Yogurt can be a great nutrient-dense breakfast option or an easy snack. It is low in carbohydrates, meaning it won’t cause blood sugar spikes in people with diabetes. There may even be additional benefits for people with diabetes.
What Research Shows
Fermented foods, such as yogurt, contain good bacteria called probiotics. Probiotics have been shown to improve gut health. Research on gut health is ongoing, but gut bacteria and overall health could play a factor in a number of health conditions, including obesity and diabetes.
Recent research shows that yogurt consumption might be associated with lower levels of glucose and insulin resistance, and lower systolic blood pressure. Another study found a potential link between regular yogurt consumption and a reduced risk for type 2 diabetes. These studies are encouraging, but more research is needed to determine what link, if any, exists between yogurt and type 2 diabetes.
What Makes Yogurt Great
Most dairy products are low on the glycemic index. This makes them ideal for people with diabetes. To get the most out of your yogurt, check the labels before you purchase. If you want the gut benefits from the probiotics, choose a yogurt that contains live and active cultures. Also pay attention to the nutrition facts. Many yogurts have added sugars. Look for yogurts with high protein content and low carbohydrates, such as unflavored Greek yogurt. Sugar content among brands, and even among flavors within the same brand, can vary drastically, so check labels closely.

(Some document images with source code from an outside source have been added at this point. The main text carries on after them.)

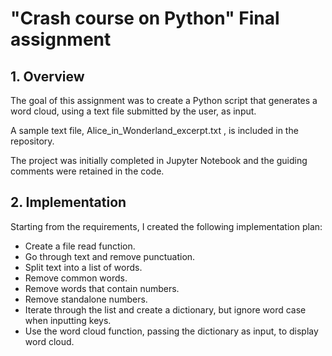 # "Crash course on Python" Final assignment

## 1. Overview

The goal of this assignment was to create a Python script that generates a word cloud, using a text file submitted 
by the user, as input.

A sample text file, Alice_in_Wonderland_excerpt.txt , is included in the repository.

The project was initially completed in Jupyter Notebook and the guiding comments were retained in the code.

## 2. Implementation
Starting from the requirements, I created the following implementation plan:

* Create a file read function.
* Go through text and remove punctuation.
* Split text into a list of words.
* Remove common words.
* Remove words that contain numbers.
* Remove standalone numbers.
* Iterate through the list and create a dictionary, but ignore word case when inputting keys.
* Use the word cloud function, passing the dictionary as input, to display word cloud.
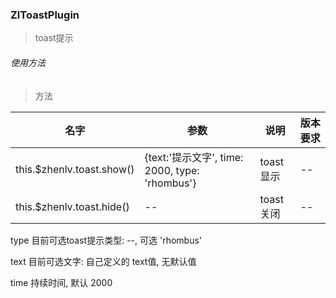 
### ZlToastPlugin
> toast提示
###### 使用方法

> 方法

| 名字                      | 参数                                           | 说明      | 版本要求 |
| ------------------------- | ---------------------------------------------- | --------- | -------- |
| this.$zhenlv.toast.show() | {text:'提示文字', time: 2000, type: 'rhombus'} | toast显示 | --       |
| this.$zhenlv.toast.hide() | --                                             | toast关闭 | --       |

type 目前可选toast提示类型:  --, 可选 'rhombus'

text 目前可选文字:  自己定义的 text值, 无默认值

time 持续时间, 默认 2000 
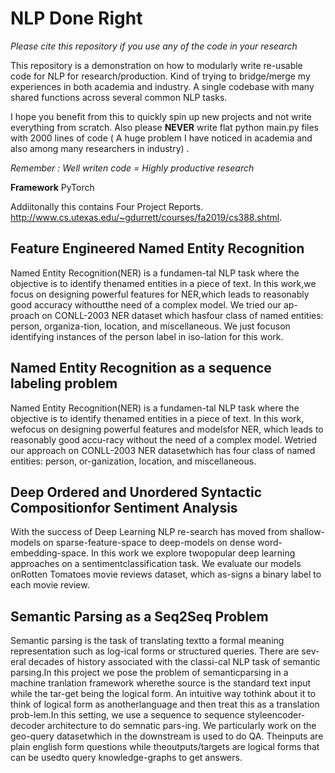 # NLP Done Right

*Please cite this repository if you use any of the code in your research*

This repository is a demonstration on how to modularly write re-usable code for NLP for research/production. Kind of trying to bridge/merge my experiences in both academia and industry. A single codebase with many shared functions across several common NLP tasks. 

I hope you benefit from this to quickly spin up new projects and not write everything from scratch.
Also please **NEVER** write flat python main.py files with 2000 lines of code ( A huge problem I have noticed in academia and also among many researchers in industry) .  

*Remember : Well writen code = Highly productive research*

**Framework** PyTorch

Addiitonally this contains Four Project Reports.   
http://www.cs.utexas.edu/~gdurrett/courses/fa2019/cs388.shtml.  


## Feature Engineered Named Entity Recognition
Named Entity Recognition(NER) is a fundamen-tal NLP task where the objective is to identify thenamed  entities  in  a  piece  of  text.   In  this  work,we focus on designing powerful features for NER,which leads to reasonably good accuracy withoutthe  need  of  a  complex  model.   We  tried  our  ap-proach on CONLL-2003 NER dataset which hasfour  class  of  named  entities:  person,  organiza-tion,  location,  and miscellaneous.  We just focuson identifying instances of the person label in iso-lation for this work.

## Named Entity Recognition as a sequence labeling problem
Named Entity Recognition(NER) is a fundamen-tal NLP task where the objective is to identify thenamed entities in a piece of text. In this work, wefocus on designing powerful features and modelsfor  NER,  which  leads  to  reasonably  good  accu-racy  without  the  need  of  a  complex  model.   Wetried our approach on CONLL-2003 NER datasetwhich has four class of named entities: person, or-ganization, location, and miscellaneous.

## Deep Ordered and Unordered Syntactic Compositionfor Sentiment Analysis
With  the  success  of  Deep  Learning  NLP  re-search has moved from shallow-models on sparse-feature-space   to   deep-models   on   dense   word-embedding-space.   In  this  work  we  explore  twopopular deep learning approaches on a sentimentclassification  task.    We  evaluate  our  models  onRotten Tomatoes movie reviews dataset, which as-signs a binary label to each movie review.

## Semantic Parsing as a Seq2Seq Problem
Semantic  parsing  is  the  task  of  translating  textto  a  formal  meaning  representation  such  as  log-ical  forms  or  structured  queries.   There  are  sev-eral decades of history associated with the classi-cal NLP task of semantic parsing.In  this  project  we  pose  the  problem  of  semanticparsing in a machine tranlation framework wherethe source is the standard text input while the tar-get  being  the  logical  form.   An  intuitive  way  tothink about it to think of logical form as anotherlanguage and then treat this as a translation prob-lem.In this setting, we use a sequence to sequence styleencoder-decoder architecture to do semnatic pars-ing. We particularly work on the geo-query datasetwhich in the downstream is used to do QA. Theinputs are plain english form questions while theoutputs/targets are logical forms that can be usedto query knowledge-graphs to get answers.

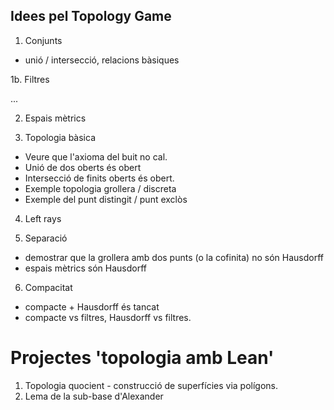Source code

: ## Idees pel Topology Game
1. Conjunts

  - unió / intersecció, relacions bàsiques

1b. Filtres

  ...

2. Espais mètrics

3. Topologia bàsica

  - Veure que l'axioma del buit no cal.
  - Unió de dos oberts és obert
  - Intersecció de finits oberts és obert.
  - Exemple topologia grollera / discreta
  - Exemple del punt distingit / punt exclòs

4. Left rays

5. Separació

  - demostrar que la grollera amb dos punts (o la cofinita) no són Hausdorff
  - espais mètrics són Hausdorff

6. Compacitat

  - compacte + Hausdorff és tancat
  - compacte vs filtres, Hausdorff vs filtres.


# Projectes 'topologia amb Lean'

1. Topologia quocient - construcció de superfícies via polígons.
2. Lema de la sub-base d'Alexander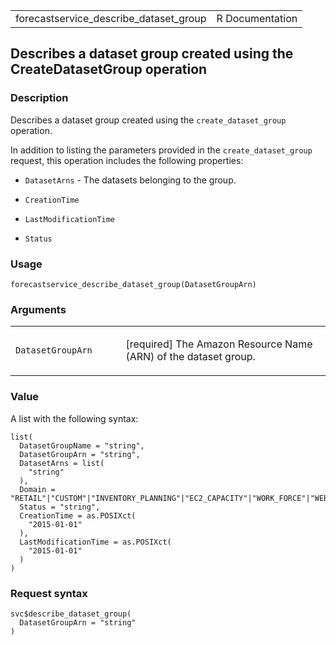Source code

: <table style="width: 100%;">
<tbody>
<tr class="odd">
<td>forecastservice_describe_dataset_group</td>
<td style="text-align: right;">R Documentation</td>
</tr>
</tbody>
</table>

## Describes a dataset group created using the CreateDatasetGroup operation

### Description

Describes a dataset group created using the `create_dataset_group`
operation.

In addition to listing the parameters provided in the
`create_dataset_group` request, this operation includes the following
properties:

-   `DatasetArns` - The datasets belonging to the group.

-   `CreationTime`

-   `LastModificationTime`

-   `Status`

### Usage

    forecastservice_describe_dataset_group(DatasetGroupArn)

### Arguments

<table>
<colgroup>
<col style="width: 35%" />
<col style="width: 65%" />
</colgroup>
<tbody>
<tr class="odd">
<td><code
id="forecastservice_describe_dataset_group_:_DatasetGroupArn">DatasetGroupArn</code></td>
<td><p>[required] The Amazon Resource Name (ARN) of the dataset
group.</p></td>
</tr>
</tbody>
</table>

### Value

A list with the following syntax:

    list(
      DatasetGroupName = "string",
      DatasetGroupArn = "string",
      DatasetArns = list(
        "string"
      ),
      Domain = "RETAIL"|"CUSTOM"|"INVENTORY_PLANNING"|"EC2_CAPACITY"|"WORK_FORCE"|"WEB_TRAFFIC"|"METRICS",
      Status = "string",
      CreationTime = as.POSIXct(
        "2015-01-01"
      ),
      LastModificationTime = as.POSIXct(
        "2015-01-01"
      )
    )

### Request syntax

    svc$describe_dataset_group(
      DatasetGroupArn = "string"
    )

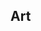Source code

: ## Art
[](https://www.google.com/url?sa=i&rct=j&q=&esrc=s&source=images&cd=&cad=rja&uact=8&ved=0ahUKEwjY6rWzgoXLAhUMymMKHcGQAI8QjRwIAw&url=http%3A%2F%2Fwww.playbuzz.com%2Fgabbivallota10%2Fhow-identity-influence-art&psig=AFQjCNEvLrBr1pgM6qmO5kUgY8JBQmABZg&ust=1456012238629236)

Carbohydrates By Yogurt Type
|Yogurt Type (6 ounces)||Carbohydrates||Sugar|
|plain Greek yogurt||6-8 grams||4-8 grams|
|flavored Greek yogurt||16-22 grams||12-18 grams|
|plain yogurt||11-15 grams||10-12 grams|
|vanilla yogurt||22-33 grams||21-28 grams|
Data provided by Sonya Angelone, M.S., R.D.N., C.L.T., a nutrition expert and spokesperson for the Academy of Nutrition and Dietetics
What to Watch
Calories and carbohydrates can also hide in extra toppings such as candies, nuts, and granola. These can contribute to blood sugar increases. You’re better off choosing your favorite plain yogurt product and adding in your desired toppings yourself. That way, you can control the serving size and added sugars. Try a combination of fresh blueberries and sliced almonds, or add ground flaxseed and sliced strawberries.
As for artificial sweeteners, the jury is still out on how beneficial or harmful they may be. While they were originally marketed as a way to help people curb their sweet tooth and manage their weight, recent research suggests that artificial sweeteners may actually promote weight gain.
If you want to steer clear of artificial sweeteners, fresh fruit continues to be a more natural and healthy option for sweetening your yogurt. You can even mix in unsweetened applesauce as a quick way to naturally sweeten your plain yogurt.
As with most things, moderation is the key. The U.S. Department of Agriculture currently recommends that adults get three servings of dairy each day. Unsweetened plain or Greek yogurt could be a great way for people with diabetes to fulfill one or even two of these daily recommended servings, as well as to get a good dose of calcium and probiotics.